A faithful transcription of all the entries below is needed, without the pictures.

Records for this exercise below:

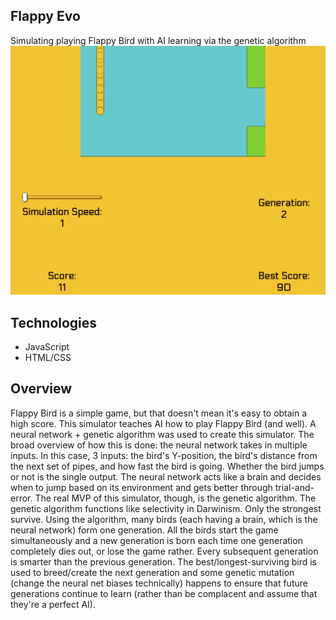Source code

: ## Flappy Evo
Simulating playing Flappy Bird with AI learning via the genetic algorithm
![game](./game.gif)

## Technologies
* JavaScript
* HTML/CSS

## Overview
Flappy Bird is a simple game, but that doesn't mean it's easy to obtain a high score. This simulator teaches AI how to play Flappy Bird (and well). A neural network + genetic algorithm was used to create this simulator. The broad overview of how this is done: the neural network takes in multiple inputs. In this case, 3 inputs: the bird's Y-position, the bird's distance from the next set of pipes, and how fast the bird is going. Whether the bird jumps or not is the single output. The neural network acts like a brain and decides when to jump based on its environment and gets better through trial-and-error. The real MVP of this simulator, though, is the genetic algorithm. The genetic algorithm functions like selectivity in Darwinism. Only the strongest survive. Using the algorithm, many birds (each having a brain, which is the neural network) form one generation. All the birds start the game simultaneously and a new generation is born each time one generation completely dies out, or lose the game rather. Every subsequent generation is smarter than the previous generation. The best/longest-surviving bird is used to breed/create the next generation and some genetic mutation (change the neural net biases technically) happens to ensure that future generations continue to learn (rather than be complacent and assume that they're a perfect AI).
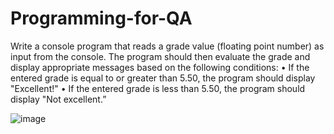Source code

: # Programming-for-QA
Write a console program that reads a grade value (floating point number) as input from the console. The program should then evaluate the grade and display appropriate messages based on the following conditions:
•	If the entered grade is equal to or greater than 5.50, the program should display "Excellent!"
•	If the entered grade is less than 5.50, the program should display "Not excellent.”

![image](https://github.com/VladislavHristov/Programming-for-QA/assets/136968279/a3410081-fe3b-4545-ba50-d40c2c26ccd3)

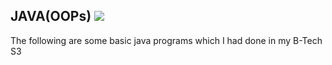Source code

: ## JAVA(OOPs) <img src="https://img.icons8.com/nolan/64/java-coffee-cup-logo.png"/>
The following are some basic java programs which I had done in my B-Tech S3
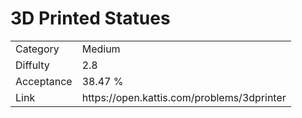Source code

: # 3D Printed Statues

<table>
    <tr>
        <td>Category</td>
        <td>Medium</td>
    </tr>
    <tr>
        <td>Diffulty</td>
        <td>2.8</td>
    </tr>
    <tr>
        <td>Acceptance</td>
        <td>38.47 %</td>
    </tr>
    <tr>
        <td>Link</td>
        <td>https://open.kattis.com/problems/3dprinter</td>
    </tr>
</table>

End of Records for this exercise.

> Reply
Source code

: ## Flappy Evo
Simulating playing Flappy Bird with AI learning via the genetic algorithm
![game](./game.gif)

## Technologies
* JavaScript
* HTML/CSS

## Overview
Flappy Bird is a simple game, but that doesn't mean it's easy to obtain a high score. This simulator teaches AI how to play Flappy Bird (and well). A neural network + genetic algorithm was used to create this simulator. The broad overview of how this is done: the neural network takes in multiple inputs. In this case, 3 inputs: the bird's Y-position, the bird's distance from the next set of pipes, and how fast the bird is going. Whether the bird jumps or not is the single output. The neural network acts like a brain and decides when to jump based on its environment and gets better through trial-and-error. The real MVP of this simulator, though, is the genetic algorithm. The genetic algorithm functions like selectivity in Darwinism. Only the strongest survive. Using the algorithm, many birds (each having a brain, which is the neural network) form one generation. All the birds start the game simultaneously and a new generation is born each time one generation completely dies out, or lose the game rather. Every subsequent generation is smarter than the previous generation. The best/longest-surviving bird is used to breed/create the next generation and some genetic mutation (change the neural net biases technically) happens to ensure that future generations continue to learn (rather than be complacent and assume that they're a perfect AI).
Source code

: # Programming-for-QA
Write a console program that reads a grade value (floating point number) as input from the console. The program should then evaluate the grade and display appropriate messages based on the following conditions:
•	If the entered grade is equal to or greater than 5.50, the program should display "Excellent!"
•	If the entered grade is less than 5.50, the program should display "Not excellent.”

![image](https://github.com/VladislavHristov/Programming-for-QA/assets/136968279/a3410081-fe3b-4545-ba50-d40c2c26ccd3)

Source code

: ## JAVA(OOPs) <img src="https://img.icons8.com/nolan/64/java-coffee-cup-logo.png"/>
The following are some basic java programs which I had done in my B-Tech S3
Source code

: # 3D Printed Statues

<table>
    <tr>
        <td>Category</td>
        <td>Medium</td>
    </tr>
    <tr>
        <td>Diffulty</td>
        <td>2.8</td>
    </tr>
    <tr>
        <td>Acceptance</td>
        <td>38.47 %</td>
    </tr>
    <tr>
        <td>Link</td>
        <td>https://open.kattis.com/problems/3dprinter</td>
    </tr>
</table>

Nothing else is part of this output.